NEW YORK (GenomeWeb) – Cypher Genomics and the Clinic for Special Children (CSC) today announced a collaboration to diagnose rare genetic diseases.
Strasburg, Pennsylvania-based CSC will use Cypher’s automated genomic interpretation tools to diagnose diseases in its unique patient population, which includes the Amish and Mennonites, populations that have a relatively high incidence of genetic disease.
The partners will perform a study that is both retrospective and prospective. Cypher will validate its Mantis software platform using patients with a confirmed diagnosis of disease. This will establish a baseline sensitivity and specificity profile and allow the software to account for allelic frequencies specific to the particular patient population.
San Diego-based Cypher’s software can interpret all categories of variants commonly observed in human genomes, including single nucleotide polymorphisms, indels, and copy number variations, the firm said in a statement. The partners will then use the tuned platform to diagnose new cases in the prospective arm of the study.

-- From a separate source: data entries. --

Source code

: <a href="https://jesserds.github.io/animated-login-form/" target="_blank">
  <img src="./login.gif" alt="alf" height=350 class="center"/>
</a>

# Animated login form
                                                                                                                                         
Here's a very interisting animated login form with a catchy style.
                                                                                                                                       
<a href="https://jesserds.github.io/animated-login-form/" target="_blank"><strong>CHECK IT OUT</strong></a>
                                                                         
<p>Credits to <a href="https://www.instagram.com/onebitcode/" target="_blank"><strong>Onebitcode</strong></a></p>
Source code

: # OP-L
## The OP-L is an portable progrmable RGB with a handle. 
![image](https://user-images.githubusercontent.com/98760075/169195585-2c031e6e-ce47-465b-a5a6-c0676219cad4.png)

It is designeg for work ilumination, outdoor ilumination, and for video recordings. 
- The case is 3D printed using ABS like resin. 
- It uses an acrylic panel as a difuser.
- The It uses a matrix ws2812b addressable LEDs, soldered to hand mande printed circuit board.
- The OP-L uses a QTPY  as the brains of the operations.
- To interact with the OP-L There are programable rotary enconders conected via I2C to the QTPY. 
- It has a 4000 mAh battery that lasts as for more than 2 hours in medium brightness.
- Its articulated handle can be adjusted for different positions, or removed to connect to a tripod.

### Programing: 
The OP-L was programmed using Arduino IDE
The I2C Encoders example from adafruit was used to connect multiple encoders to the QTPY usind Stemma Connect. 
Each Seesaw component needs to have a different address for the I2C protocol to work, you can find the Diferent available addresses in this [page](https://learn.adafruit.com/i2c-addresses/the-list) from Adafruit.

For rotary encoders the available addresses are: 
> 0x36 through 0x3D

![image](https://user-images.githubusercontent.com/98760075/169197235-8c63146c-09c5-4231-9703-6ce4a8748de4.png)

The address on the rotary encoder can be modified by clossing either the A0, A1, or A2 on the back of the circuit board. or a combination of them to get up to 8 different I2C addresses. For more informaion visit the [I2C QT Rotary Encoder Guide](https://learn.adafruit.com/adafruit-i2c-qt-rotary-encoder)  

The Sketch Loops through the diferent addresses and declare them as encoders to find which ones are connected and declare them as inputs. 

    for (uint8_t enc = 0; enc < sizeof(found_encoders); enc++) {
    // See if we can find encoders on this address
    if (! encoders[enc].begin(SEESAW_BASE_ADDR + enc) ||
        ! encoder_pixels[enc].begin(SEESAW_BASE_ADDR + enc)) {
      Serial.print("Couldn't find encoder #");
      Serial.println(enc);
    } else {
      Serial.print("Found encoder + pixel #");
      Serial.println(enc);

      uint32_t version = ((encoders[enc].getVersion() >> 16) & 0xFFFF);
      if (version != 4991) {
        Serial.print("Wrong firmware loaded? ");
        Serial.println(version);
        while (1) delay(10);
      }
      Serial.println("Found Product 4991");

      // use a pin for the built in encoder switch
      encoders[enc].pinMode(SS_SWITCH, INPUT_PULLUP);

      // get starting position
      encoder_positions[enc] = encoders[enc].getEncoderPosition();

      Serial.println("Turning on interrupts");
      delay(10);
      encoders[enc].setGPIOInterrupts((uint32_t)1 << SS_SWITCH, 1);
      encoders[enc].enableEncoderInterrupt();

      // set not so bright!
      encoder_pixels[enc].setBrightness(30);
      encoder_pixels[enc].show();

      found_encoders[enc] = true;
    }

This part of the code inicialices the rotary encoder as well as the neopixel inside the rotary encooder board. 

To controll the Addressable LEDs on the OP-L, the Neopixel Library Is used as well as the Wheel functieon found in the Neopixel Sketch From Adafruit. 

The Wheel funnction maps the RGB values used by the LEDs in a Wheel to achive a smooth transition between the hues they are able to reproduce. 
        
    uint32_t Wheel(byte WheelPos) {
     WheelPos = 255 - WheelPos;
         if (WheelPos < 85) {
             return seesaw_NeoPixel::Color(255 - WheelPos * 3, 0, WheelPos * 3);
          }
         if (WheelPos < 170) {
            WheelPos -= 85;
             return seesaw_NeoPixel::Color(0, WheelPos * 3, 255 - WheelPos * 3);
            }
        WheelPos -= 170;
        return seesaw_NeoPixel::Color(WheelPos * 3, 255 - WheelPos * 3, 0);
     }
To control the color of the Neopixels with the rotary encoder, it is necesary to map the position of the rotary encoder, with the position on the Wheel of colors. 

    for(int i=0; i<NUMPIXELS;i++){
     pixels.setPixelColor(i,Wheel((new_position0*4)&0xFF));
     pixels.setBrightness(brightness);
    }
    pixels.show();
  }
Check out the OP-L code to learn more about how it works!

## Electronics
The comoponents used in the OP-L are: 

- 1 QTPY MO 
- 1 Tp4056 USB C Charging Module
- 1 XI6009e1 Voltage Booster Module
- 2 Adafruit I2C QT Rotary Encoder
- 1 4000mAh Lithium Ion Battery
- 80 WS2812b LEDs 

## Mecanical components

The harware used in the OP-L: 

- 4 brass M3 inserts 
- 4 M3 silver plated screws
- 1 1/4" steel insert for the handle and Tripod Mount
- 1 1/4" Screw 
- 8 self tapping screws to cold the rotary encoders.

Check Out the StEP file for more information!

“A validated automated solution to interpret our genomic data will enable us to return results to more patients than we otherwise could with our current methods, which are both time- and labor-intensive,” CSC Laboratory Director Erik Puffenberger said in a statement. “Because the software will be tailored to our patient population, we also expect to have an increased level of confidence that we are getting to the correct answers.”
Financial terms of the deal were not disclosed.
Last month, Cypher collaborated with the University of Pennsylvania to study the genetic causes of progressive supranuclear palsy.